[Items from a data source]
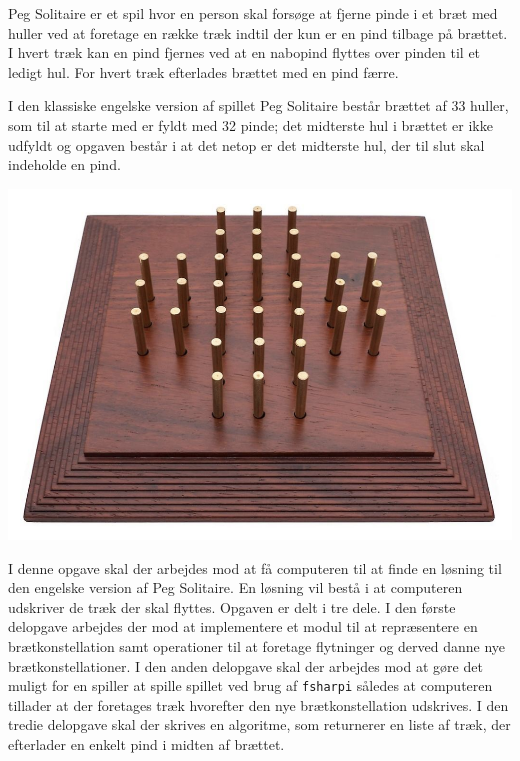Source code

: Peg Solitaire er et spil hvor en person skal forsøge at fjerne pinde i
et bræt med huller ved at foretage en række træk indtil der kun er en
pind tilbage på brættet. I hvert træk kan en pind fjernes ved at en
nabopind flyttes over pinden til et ledigt hul. For hvert træk
efterlades brættet med en pind færre.

\begin{minipage}{.8\linewidth}
I den klassiske engelske version af spillet Peg Solitaire består
brættet af 33 huller, som til at starte med er fyldt med 32 pinde; det
midterste hul i brættet er ikke udfyldt og opgaven består i at det
netop er det midterste hul, der til slut skal indeholde en pind.
\end{minipage}
\begin{minipage}{.2\linewidth}
  \includegraphics[width=\linewidth]{solitaire.png}
\end{minipage}

I denne opgave skal der arbejdes mod at få computeren til at finde en
løsning til den engelske version af Peg Solitaire. En løsning vil
bestå i at computeren udskriver de træk der skal flyttes. Opgaven er
delt i tre dele. I den første delopgave arbejdes der mod at
implementere et modul til at repræsentere en brætkonstellation samt
operationer til at foretage flytninger og derved danne nye
brætkonstellationer. I den anden delopgave skal der arbejdes mod at
gøre det muligt for en spiller at spille spillet ved brug
af \texttt{fsharpi} således at computeren tillader at der foretages træk
hvorefter den nye brætkonstellation udskrives. I den tredie delopgave skal
der skrives en algoritme, som returnerer en liste af træk, der
efterlader en enkelt pind i midten af brættet.
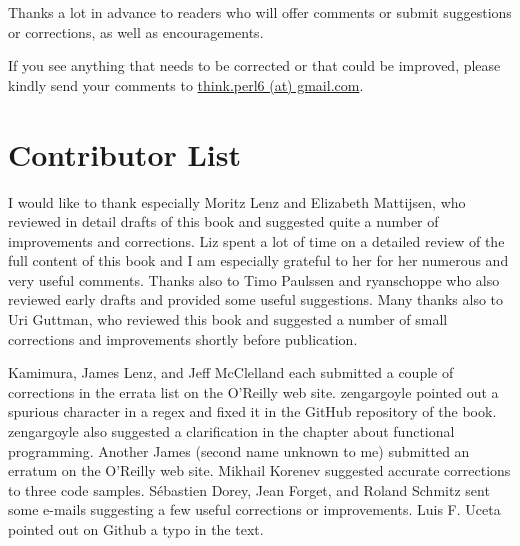 Thanks a lot in advance to readers who will offer comments 
or submit suggestions or corrections, as well as encouragements.

If you see anything that needs to be corrected or that 
could be improved, please kindly send your comments to 
\url{think.perl6 (at) gmail.com}.


\section*{Contributor List}

I would like to thank especially Moritz Lenz and Elizabeth 
Mattijsen, who reviewed in detail drafts of this book 
and suggested quite a number of improvements and corrections. Liz 
spent a lot of time on a detailed review of the full 
content of this book and I am especially grateful to her for 
her numerous and very useful comments. Thanks also to Timo Paulssen and 
ryanschoppe who also reviewed early drafts and provided some  
useful suggestions. Many thanks also to Uri Guttman, who reviewed 
this book and suggested a number of small corrections and improvements 
shortly before publication. 

Kamimura, James Lenz, and Jeff McClelland each submitted a couple 
of corrections in the errata list on the O'Reilly web site.
zengargoyle pointed out a spurious character in a regex 
and fixed it in the GitHub repository of the book. zengargoyle
also suggested a clarification in the chapter about functional 
programming. Another James (second name unknown to me) 
submitted an erratum on the O'Reilly web site. Mikhail Korenev 
suggested accurate corrections to three code samples.  
Sébastien Dorey, Jean Forget, and Roland Schmitz sent some e-mails 
suggesting a few useful corrections or improvements.
Luis F. Uceta pointed out on Github a typo in the text.

\clearemptydoublepage

\begin{latexonly}

\tableofcontents

\clearemptydoublepage

\end{latexonly}

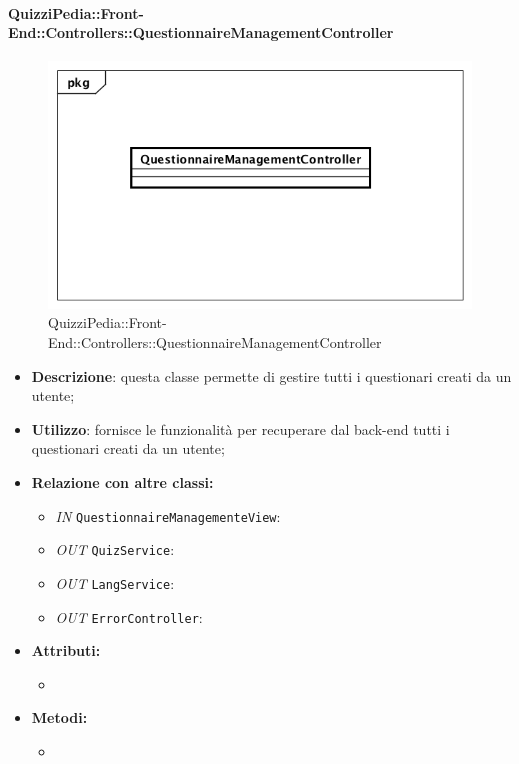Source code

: \paragraph{QuizziPedia::Front-End::Controllers::QuestionnaireManagementController}
\begin{figure}
	\centering
	\includegraphics[scale=0.45]{UML/Classi/Front-End/QuizziPedia_Front-end_Controller_QuestionnaireManagementController.png}
	\caption{QuizziPedia::Front-End::Controllers::QuestionnaireManagementController}
\end{figure}
\begin{itemize}
	\item \textbf{Descrizione}: questa classe permette di gestire tutti i questionari creati da un utente; 
	\item \textbf{Utilizzo}: fornisce le funzionalità per recuperare dal back-end tutti i questionari creati da un utente;
	\item \textbf{Relazione con altre classi:}
	\begin{itemize}
		\item \textit{IN} \texttt{QuestionnaireManagementeView}: 
		\item \textit{OUT} \texttt{QuizService}:
		\item \textit{OUT} \texttt{LangService}:
		\item \textit{OUT} \texttt{ErrorController}: 
	\end{itemize}
	\item \textbf{Attributi:}
	\begin{itemize}
		\item 
	\end{itemize}
	\item \textbf{Metodi:}
	\begin{itemize}
		\item 
	\end{itemize}
\end{itemize}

(TO DO): Say how many lines in the records hold the string "træk", and say nothing else.

(EXPECTED OUTPUT): 6